Why We Need to Do More Than Just “Raise Awareness” for Disabilities

Hannah posing before a skyline and mountain, arms up in the air.

Erb’s palsy is an injury to a bundle of nerves in the shoulder. It typically happens during birth or motorcycle accidents and can leave a person’s arm and shoulder partially or totally paralyzed. Mine was a birth injury. That’s why my elbow is bent, my shoulder dislocated, my wrist tipped inward, and, in a few other ways, my arm is shaped and moves differently than most people’s. The injury is visible. People in shops and at parties ask me about it. It’s workable. I’m typing this one-handed.

But I don’t think I accomplished anything by telling you that.

I mean, I gave you the context for the rest of this article. But did I make things better for people who have Erb’s palsy? Did I challenge any prejudices about disabled people?

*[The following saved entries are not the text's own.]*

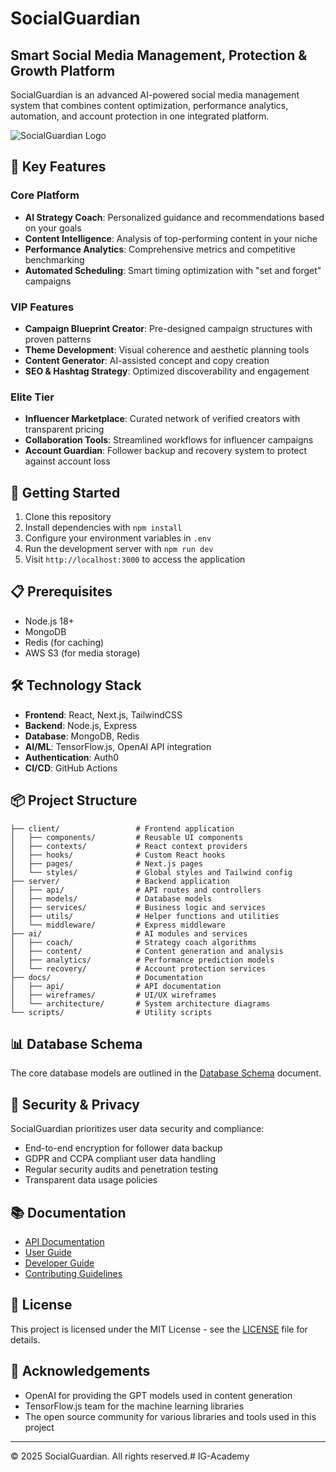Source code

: # SocialGuardian

## Smart Social Media Management, Protection & Growth Platform

SocialGuardian is an advanced AI-powered social media management system that combines content optimization, performance analytics, automation, and account protection in one integrated platform.

![SocialGuardian Logo](./assets/images/logo.png)

## 🌟 Key Features

### Core Platform
- **AI Strategy Coach**: Personalized guidance and recommendations based on your goals
- **Content Intelligence**: Analysis of top-performing content in your niche
- **Performance Analytics**: Comprehensive metrics and competitive benchmarking
- **Automated Scheduling**: Smart timing optimization with "set and forget" campaigns

### VIP Features
- **Campaign Blueprint Creator**: Pre-designed campaign structures with proven patterns
- **Theme Development**: Visual coherence and aesthetic planning tools
- **Content Generator**: AI-assisted concept and copy creation
- **SEO & Hashtag Strategy**: Optimized discoverability and engagement

### Elite Tier
- **Influencer Marketplace**: Curated network of verified creators with transparent pricing
- **Collaboration Tools**: Streamlined workflows for influencer campaigns
- **Account Guardian**: Follower backup and recovery system to protect against account loss

## 🚀 Getting Started

1. Clone this repository
2. Install dependencies with `npm install`
3. Configure your environment variables in `.env`
4. Run the development server with `npm run dev`
5. Visit `http://localhost:3000` to access the application

## 📋 Prerequisites

- Node.js 18+
- MongoDB
- Redis (for caching)
- AWS S3 (for media storage)

## 🛠️ Technology Stack

- **Frontend**: React, Next.js, TailwindCSS
- **Backend**: Node.js, Express
- **Database**: MongoDB, Redis
- **AI/ML**: TensorFlow.js, OpenAI API integration
- **Authentication**: Auth0
- **CI/CD**: GitHub Actions

## 📦 Project Structure

```
├── client/                 # Frontend application
│   ├── components/         # Reusable UI components
│   ├── contexts/           # React context providers
│   ├── hooks/              # Custom React hooks
│   ├── pages/              # Next.js pages
│   └── styles/             # Global styles and Tailwind config
├── server/                 # Backend application
│   ├── api/                # API routes and controllers
│   ├── models/             # Database models
│   ├── services/           # Business logic and services
│   ├── utils/              # Helper functions and utilities
│   └── middleware/         # Express middleware
├── ai/                     # AI modules and services
│   ├── coach/              # Strategy coach algorithms
│   ├── content/            # Content generation and analysis
│   ├── analytics/          # Performance prediction models
│   └── recovery/           # Account protection services
├── docs/                   # Documentation
│   ├── api/                # API documentation
│   ├── wireframes/         # UI/UX wireframes
│   └── architecture/       # System architecture diagrams
└── scripts/                # Utility scripts
```

## 📊 Database Schema

The core database models are outlined in the [Database Schema](./docs/architecture/database-schema.md) document.

## 🔐 Security & Privacy

SocialGuardian prioritizes user data security and compliance:

- End-to-end encryption for follower data backup
- GDPR and CCPA compliant user data handling
- Regular security audits and penetration testing
- Transparent data usage policies

## 📚 Documentation

- [API Documentation](./docs/api/README.md)
- [User Guide](./docs/user-guide.md)
- [Developer Guide](./docs/developer-guide.md)
- [Contributing Guidelines](./CONTRIBUTING.md)

## 📄 License

This project is licensed under the MIT License - see the [LICENSE](LICENSE) file for details.

## 🙏 Acknowledgements

- OpenAI for providing the GPT models used in content generation
- TensorFlow.js team for the machine learning libraries
- The open source community for various libraries and tools used in this project

---

© 2025 SocialGuardian. All rights reserved.# IG-Academy
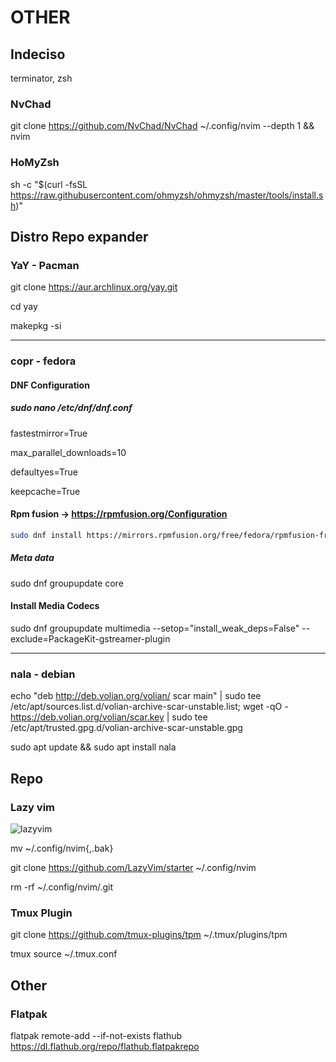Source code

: # OTHER

## Indeciso

terminator, zsh

### NvChad

git clone <https://github.com/NvChad/NvChad> ~/.config/nvim --depth 1 && nvim

### HoMyZsh

sh -c "\$(curl -fsSL <https://raw.githubusercontent.com/ohmyzsh/ohmyzsh/master/tools/install.sh>)"

## Distro Repo expander

### YaY - Pacman

git clone <https://aur.archlinux.org/yay.git>

cd yay

makepkg -si

-------------------------

### copr - fedora

#### DNF Configuration

##### sudo nano /etc/dnf/dnf.conf

<p>fastestmirror=True

max_parallel_downloads=10

defaultyes=True

keepcache=True</p>

#### Rpm fusion -> https://rpmfusion.org/Configuration


```bash
sudo dnf install https://mirrors.rpmfusion.org/free/fedora/rpmfusion-free-release-$(rpm -E %fedora).noarch.rpm https://mirrors.rpmfusion.org/nonfree/fedora/rpmfusion-nonfree-release-$(rpm -E %fedora).noarch.rpm
```

##### Meta data

sudo dnf groupupdate core

#### Install Media Codecs

sudo dnf groupupdate multimedia --setop="install_weak_deps=False" --exclude=PackageKit-gstreamer-plugin

------------------------

### nala - debian

echo "deb http://deb.volian.org/volian/ scar main" | sudo tee /etc/apt/sources.list.d/volian-archive-scar-unstable.list; wget -qO - https://deb.volian.org/volian/scar.key | sudo tee /etc/apt/trusted.gpg.d/volian-archive-scar-unstable.gpg

sudo apt update && sudo apt install nala



## Repo

### Lazy vim

![lazyvim](https://www.lazyvim.org/)

mv ~/.config/nvim{,.bak}

git clone <https://github.com/LazyVim/starter> ~/.config/nvim

rm -rf ~/.config/nvim/.git

### Tmux Plugin

git clone <https://github.com/tmux-plugins/tpm> ~/.tmux/plugins/tpm

tmux source ~/.tmux.conf

## Other

### Flatpak

flatpak remote-add --if-not-exists flathub https://dl.flathub.org/repo/flathub.flatpakrepo
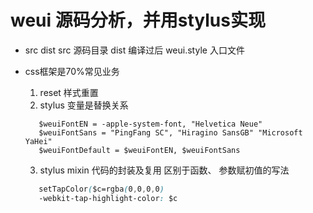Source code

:# weui 源码分析，并用stylus实现

- src dist
    src 源码目录
    dist 编译过后
    weui.style 入口文件

- css框架是70%常见业务
    1. reset 样式重置
    2. stylus 变量是替换关系
     ```stylus
        $weuiFontEN = -apple-system-font, "Helvetica Neue"
        $weuiFontSans = "PingFang SC", "Hiragino SansGB" "Microsoft YaHei"
        $weuiFontDefault = $weuiFontEN, $weuiFontSans  
     ```


    3. stylus mixin 代码的封装及复用
     区别于函数、
     参数赋初值的写法
     ```css
        setTapColor($c=rgba(0,0,0,0)
        -webkit-tap-highlight-color: $c
     ```
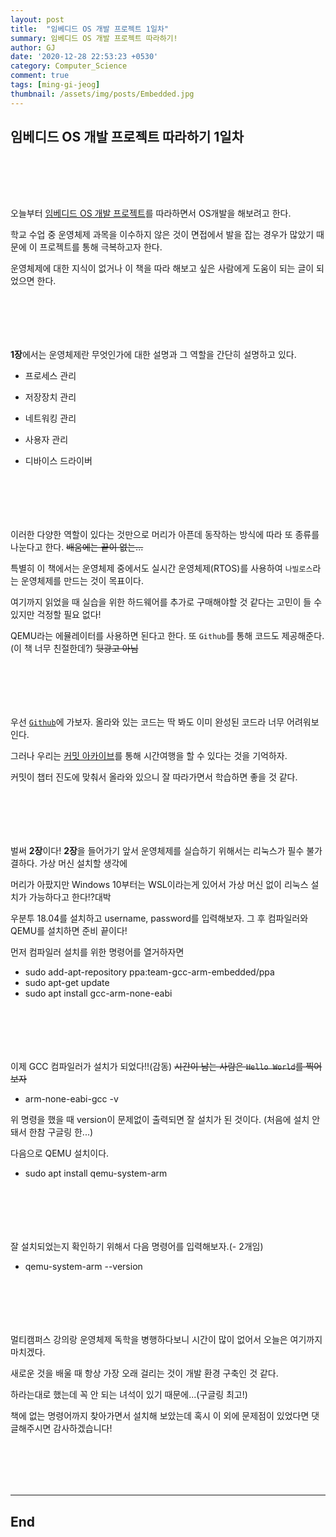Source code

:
 ```yaml
---
layout: post
title:  "임베디드 OS 개발 프로젝트 1일차"
summary: 임베디드 OS 개발 프로젝트 따라하기!
author: GJ
date: '2020-12-28 22:53:23 +0530'
category: Computer_Science
comment: true
tags: [ming-gi-jeog]
thumbnail: /assets/img/posts/Embedded.jpg
---
```


## 임베디드 OS 개발 프로젝트 따라하기 1일차 

#  　

오늘부터 [임베디드 OS 개발 프로젝트](https://book.naver.com/bookdb/book_detail.nhn?bid=15915988)를 따라하면서 OS개발을 해보려고 한다.

학교 수업 중 운영체제 과목을 이수하지 않은 것이 면접에서 발을 잡는 경우가 많았기 때문에 이 프로젝트를 통해 극복하고자 한다.

운영체제에 대한 지식이 없거나 이 책을 따라 해보고 싶은 사람에게 도움이 되는 글이 되었으면 한다.

#  　

**1장**에서는 운영체제란 무엇인가에 대한 설명과 그 역할을 간단히 설명하고 있다.

- 프로세스 관리

- 저장장치 관리

- 네트워킹 관리

- 사용자 관리

- 디바이스 드라이버

#  　

이러한 다양한 역할이 있다는 것만으로 머리가 아픈데 동작하는 방식에 따라 또 종류를 나눈다고 한다. ~~배움에는 끝이 없는...~~

특별히 이 책에서는 운영체제 중에서도 실시간 운영체제(RTOS)를 사용하여 `나빌로스`라는 운영체제를 만드는 것이 목표이다.

여기까지 읽었을 때 실습을 위한 하드웨어를 추가로 구매해야할 것 같다는 고민이 들 수 있지만 걱정할 필요 없다!

QEMU라는 에뮬레이터를 사용하면 된다고 한다. 또 `Github`를 통해 코드도 제공해준다.(이 책 너무 친절한데?) ~~뒷광고 아님~~

#  　

우선 [`Github`](https://github.com/navilera/Navilos)에 가보자. 올라와 있는 코드는 딱 봐도 이미 완성된 코드라 너무 어려워보인다.

그러나 우리는 [커밋 아카이브](https://github.com/navilera/Navilos/commits/master)를 통해 시간여행을 할 수 있다는 것을 기억하자.

커밋이 챕터 진도에 맞춰서 올라와 있으니 잘 따라가면서 학습하면 좋을 것 같다.

#  　

벌써 **2장**이다! **2장**을 들어가기 앞서 운영체제를 실습하기 위해서는 리눅스가 필수 불가결하다. 가상 머신 설치할 생각에

머리가 아팠지만 Windows 10부터는 WSL이라는게 있어서 가상 머신 없이 리눅스 설치가 가능하다고 한다!?대박

우분투 18.04를 설치하고 username, password를 입력해보자. 그 후 컴파일러와 QEMU를 설치하면 준비 끝이다!

먼저 컴파일러 설치를 위한 명령어를 열거하자면

- sudo add-apt-repository ppa:team-gcc-arm-embedded/ppa
- sudo apt-get update
- sudo apt install gcc-arm-none-eabi

#  　

이제 GCC 컴파일러가 설치가 되었다!!(감동) ~~시간이 남는 사람은 `Hello World`를 찍어보자~~

- arm-none-eabi-gcc -v

위 명령을 했을 때 version이 문제없이 출력되면 잘 설치가 된 것이다. (처음에 설치 안 돼서 한참 구글링 한...)

다음으로 QEMU 설치이다.

- sudo apt install qemu-system-arm

#  　

잘 설치되었는지 확인하기 위해서 다음 명령어를 입력해보자.(- 2개임)

- qemu-system-arm --version

#  　

멀티캠퍼스 강의랑 운영체제 독학을 병행하다보니 시간이 많이 없어서 오늘은 여기까지 마치겠다.

새로운 것을 배울 때 항상 가장 오래 걸리는 것이 개발 환경 구축인 것 같다.

하라는대로 했는데 꼭 안 되는 녀석이 있기 때문에...(구글링 최고!)

책에 없는 명령어까지 찾아가면서 설치해 보았는데 혹시 이 외에 문제점이 있었다면 댓글해주시면 감사하겠습니다!

#  　

---
## End

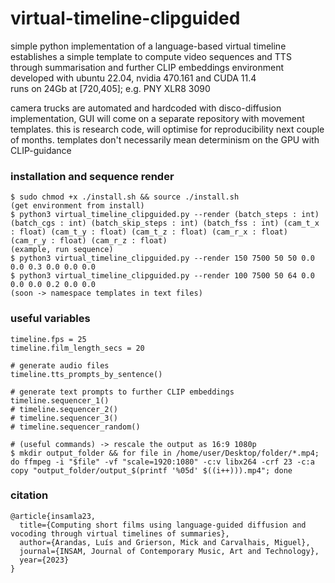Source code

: 

# virtual-timeline-clipguided

simple python implementation of a language-based virtual timeline  
establishes a simple template to compute video sequences and TTS through summarisation and further CLIP embeddings
environment developed with ubuntu 22.04, nvidia 470.161 and CUDA 11.4  
runs on 24Gb at [720,405]; e.g. PNY XLR8 3090

camera trucks are automated and hardcoded with disco-diffusion implementation, GUI will come on a separate repository with movement templates. this is research code, will optimise for reproducibility next couple of months. templates don't necessarily mean determinism on the GPU with CLIP-guidance


### installation and sequence render

```
$ sudo chmod +x ./install.sh && source ./install.sh
(get environment from install)
$ python3 virtual_timeline_clipguided.py --render (batch_steps : int) (batch_cgs : int) (batch_skip_steps : int) (batch_fss : int) (cam_t_x : float) (cam_t_y : float) (cam_t_z : float) (cam_r_x : float) (cam_r_y : float) (cam_r_z : float)
(example, run sequence)
$ python3 virtual_timeline_clipguided.py --render 150 7500 50 50 0.0 0.0 0.3 0.0 0.0 0.0 
$ python3 virtual_timeline_clipguided.py --render 100 7500 50 64 0.0 0.0 0.0 0.2 0.0 0.0 
(soon -> namespace templates in text files)
```

### useful variables

```
timeline.fps = 25
timeline.film_length_secs = 20

# generate audio files
timeline.tts_prompts_by_sentence()

# generate text prompts to further CLIP embeddings
timeline.sequencer_1()
# timeline.sequencer_2()
# timeline.sequencer_3()
# timeline.sequencer_random()

# (useful commands) -> rescale the output as 16:9 1080p
$ mkdir output_folder && for file in /home/user/Desktop/folder/*.mp4; do ffmpeg -i "$file" -vf "scale=1920:1080" -c:v libx264 -crf 23 -c:a copy "output_folder/output_$(printf '%05d' $((i++))).mp4"; done
```

### citation

```
@article{insamla23,
  title={Computing short films using language-guided diffusion and vocoding through virtual timelines of summaries},
  author={Arandas, Luís and Grierson, Mick and Carvalhais, Miguel},
  journal={INSAM, Journal of Contemporary Music, Art and Technology},
  year={2023}
}
```

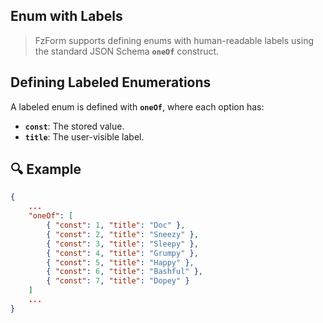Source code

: ## Enum with Labels

> FzForm supports defining enums with human-readable labels using the standard JSON Schema **`oneOf`** construct.

## Defining Labeled Enumerations
A labeled enum is defined with **`oneOf`**, where each option has:
- **`const`**: The stored value.
- **`title`**: The user-visible label.

## 🔍 Example
```json
{
    ...
    "oneOf": [
        { "const": 1, "title": "Doc" },
        { "const": 2, "title": "Sneezy" },
        { "const": 3, "title": "Sleepy" },
        { "const": 4, "title": "Grumpy" },
        { "const": 5, "title": "Happy" },
        { "const": 6, "title": "Bashful" },
        { "const": 7, "title": "Dopey" }
    ]
    ...
}
```
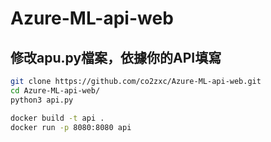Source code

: ﻿# Azure-ML-api-web
 
 ## 修改apu.py檔案，依據你的API填寫

```bash
git clone https://github.com/co2zxc/Azure-ML-api-web.git
cd Azure-ML-api-web/
python3 api.py 

docker build -t api .
docker run -p 8080:8080 api

```
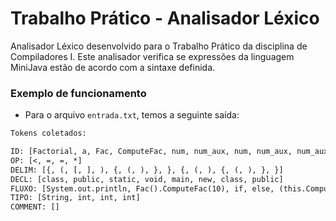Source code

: # Trabalho Prático - Analisador Léxico

Analisador Léxico desenvolvido para o Trabalho Prático da disciplina de Compiladores I. Este analisador verifica se expressões da linguagem MiniJava estão de acordo com a sintaxe definida.

### Exemplo de funcionamento

- Para o arquivo `entrada.txt`, temos a seguinte saída:

```txt
Tokens coletados:

ID: [Factorial, a, Fac, ComputeFac, num, num_aux, num, num_aux, num_aux, num, num_aux]
OP: [<, =, =, *]
DELIM: [{, (, [, ], ), {, (, ), }, }, {, (, ), {, (, ), }, }]
DECL: [class, public, static, void, main, new, class, public]
FLUXO: [System.out.println, Fac().ComputeFac(10), if, else, (this.ComputeFac(num-1)), return]
TIPO: [String, int, int, int]
COMMENT: []
```
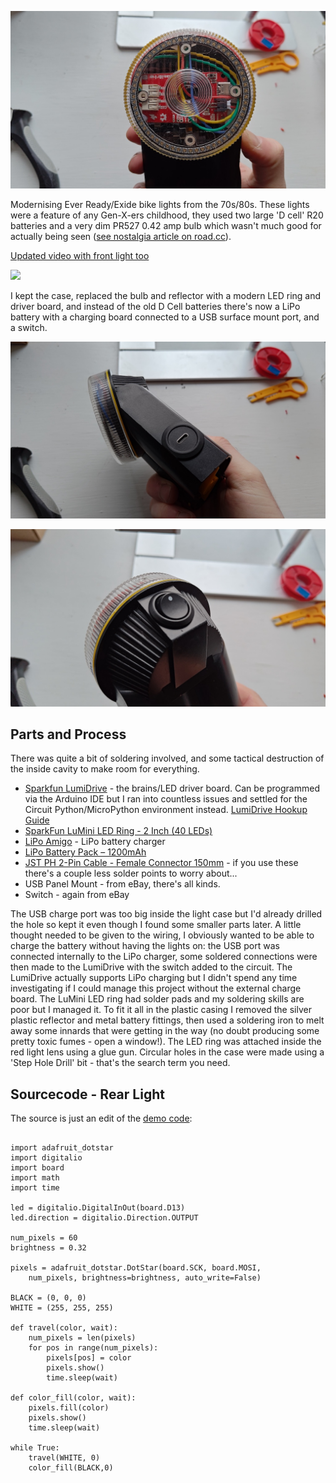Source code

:![P_20231211_144627](images/P_20231211_144627.jpg)

Modernising Ever Ready/Exide bike lights from the 70s/80s. These lights were a feature of any Gen-X-ers childhood, they used two large 'D cell' R20 batteries and a very dim PR527 0.42 amp bulb which wasn't much good for actually being seen ([see nostalgia article on road.cc](https://road.cc/content/feature/did-you-use-ever-ready-bike-lights-cycling-268225)).

[Updated video with front light too](https://www.youtube.com/shorts/s2od27oFNTo)

![](https://www.youtube.com/watch?v=YEcX-L15yCM)

I kept the case, replaced the bulb and reflector with a modern LED ring and driver board, and instead of the old D Cell batteries there's now a LiPo battery with a charging board connected to a USB surface mount port, and a switch.

![P_20231211_144622](images/P_20231211_144622.jpg)

![P_20231211_144612](images/P_20231211_144612.jpg)

## Parts and Process

There was quite a bit of soldering involved, and some tactical destruction of the inside cavity to make room for everything.

- [Sparkfun LumiDrive](https://www.sparkfun.com/products/14779) - the brains/LED driver board. Can be programmed via the Arduino IDE but I ran into countless issues and settled for the Circuit Python/MicroPython environment instead. [LumiDrive Hookup Guide](https://learn.sparkfun.com/tutorials/lumidrive-hookup-guide)
- [SparkFun LuMini LED Ring - 2 Inch (40 LEDs)](https://www.sparkfun.com/products/14966)
- [LiPo Amigo](https://shop.pimoroni.com/products/lipo-amigo) - LiPo battery charger
- [LiPo Battery Pack – 1200mAh](https://shop.pimoroni.com/products/lipo-battery-pack?variant=20429082183)
- [JST PH 2-Pin Cable - Female Connector 150mm](https://thepihut.com/products/jst-ph-2-pin-cable-female-connector-150mm) - if you use these there's a couple less solder points to worry about...
- USB Panel Mount - from eBay, there's all kinds.
- Switch - again from eBay

The USB charge port was too big inside the light case but I'd already drilled the hole so kept it even though I found some smaller parts later. A little thought needed to be given to the wiring, I obviously wanted to be able to charge the battery without having the lights on: the USB port was connected internally to the LiPo charger, some soldered connections were then made to the LumiDrive with the switch added to the circuit. The LumiDrive actually supports LiPo charging but I didn't spend any time investigating if I could manage this project without the external charge board. The LuMini LED ring had solder pads and my soldering skills are poor but I managed it. To fit it all in the plastic casing I removed the silver plastic reflector and metal battery fittings, then used a soldering iron to melt away some innards that were getting in the way (no doubt producing some pretty toxic fumes - open a window!). The LED ring was attached inside the red light lens using a glue gun. Circular holes in the case were made using a 'Step Hole Drill' bit - that's the search term you need.

## Sourcecode - Rear Light

The source is just an edit of the [demo code](https://github.com/sparkfun/SparkFun_LumiDrive_Example_Code/blob/master/main.py):

```

import adafruit_dotstar
import digitalio
import board
import math
import time

led = digitalio.DigitalInOut(board.D13)
led.direction = digitalio.Direction.OUTPUT

num_pixels = 60
brightness = 0.32

pixels = adafruit_dotstar.DotStar(board.SCK, board.MOSI, 
    num_pixels, brightness=brightness, auto_write=False)

BLACK = (0, 0, 0)
WHITE = (255, 255, 255)

def travel(color, wait):
    num_pixels = len(pixels)
    for pos in range(num_pixels):
        pixels[pos] = color 
        pixels.show() 
        time.sleep(wait)
        
def color_fill(color, wait):
    pixels.fill(color)
    pixels.show()
    time.sleep(wait)

while True: 
    travel(WHITE, 0)
    color_fill(BLACK,0) 
    
```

There’s a poster that parents of kids with Erb’s palsy tend to circulate during Limb Difference Awareness Month and Erb’s Palsy Awareness Month. It has a blue ribbon and blue silhouettes of straightened arms and hands with fingers splayed wide open. I can’t straighten my arm or splay my fingers open, so you’d think that’d be a poor design choice, until you saw the slogan. “Raise a hand for those who can’t! Erb’s palsy awareness.”

There’s a picture of me from my senior year of high school. My friend Helen and I used to ride the train between Worcester, MA, where we lived, and Boston, where we had a grant writing internship. For two years we’d take the train back and forth, along the way passing this little red, brick mill sitting on the water. We’d press our noses against the window and talk about going there with a picnic one day, exploring the building and waterfront. We always had somewhere else to be, so we never made it happen until one day the summer after my senior year. It was a small and imminently achievable outing, but we’d planned it for two years, an eternity to an 18-year old. It gave me this sense of closure and power and hope.

Hannah on a railroad track, her arms up in the air.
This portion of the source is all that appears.